What you have to do: Your task is to find every line of the data that holds the string "Enron" and copy it.

Rendered images with source text
○ ○ ○
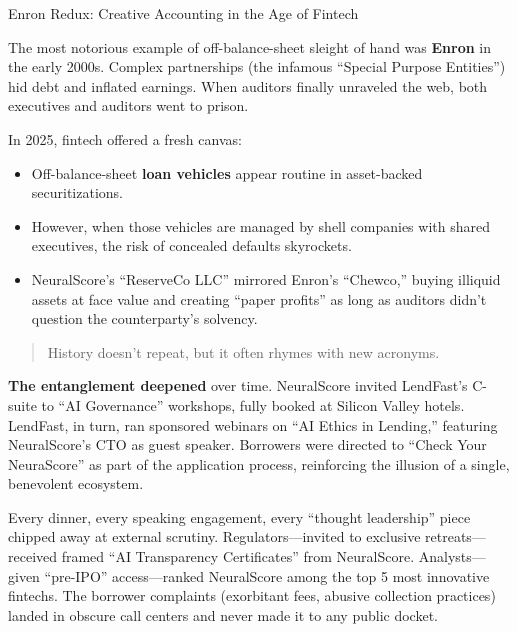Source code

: \begin{HistoricalSidebar}{Enron Redux: Creative Accounting in the Age of Fintech}

The most notorious example of off-balance-sheet sleight of hand was \textbf{Enron} in the early 2000s. Complex partnerships (the infamous “Special Purpose Entities”) hid debt and inflated earnings. When auditors finally unraveled the web, both executives and auditors went to prison.

\medskip

In 2025, fintech offered a fresh canvas:
\begin{itemize}
  \item  Off-balance-sheet \textbf{loan vehicles} appear routine in asset-backed securitizations.
  \item  However, when those vehicles are managed by shell companies with shared executives, the risk of concealed defaults skyrockets.
  \item  NeuralScore’s “ReserveCo LLC” mirrored Enron’s “Chewco,” buying illiquid assets at face value and creating “paper profits” as long as auditors didn’t question the counterparty’s solvency.
\end{itemize}

\begin{quote}
History doesn’t repeat, but it often rhymes with new acronyms.
\end{quote}

\end{HistoricalSidebar}

\medskip

\textbf{The entanglement deepened} over time. NeuralScore invited LendFast’s C-suite to “AI Governance” workshops, fully booked at Silicon Valley hotels. LendFast, in turn, ran sponsored webinars on “AI Ethics in Lending,” featuring NeuralScore’s CTO as guest speaker. Borrowers were directed to “Check Your NeuraScore” as part of the application process, reinforcing the illusion of a single, benevolent ecosystem.

\medskip

Every dinner, every speaking engagement, every “thought leadership” piece chipped away at external scrutiny. Regulators—invited to exclusive retreats—received framed “AI Transparency Certificates” from NeuralScore. Analysts—given “pre-IPO” access—ranked NeuralScore among the top 5 most innovative fintechs. The borrower complaints (exorbitant fees, abusive collection practices) landed in obscure call centers and never made it to any public docket.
○ ○ ○
Exercise solution:
: \begin{HistoricalSidebar}{Enron Redux: Creative Accounting in the Age of Fintech}
The most notorious example of off-balance-sheet sleight of hand was \textbf{Enron} in the early 2000s. Complex partnerships (the infamous “Special Purpose Entities”) hid debt and inflated earnings. When auditors finally unraveled the web, both executives and auditors went to prison.
  \item  NeuralScore’s “ReserveCo LLC” mirrored Enron’s “Chewco,” buying illiquid assets at face value and creating “paper profits” as long as auditors didn’t question the counterparty’s solvency.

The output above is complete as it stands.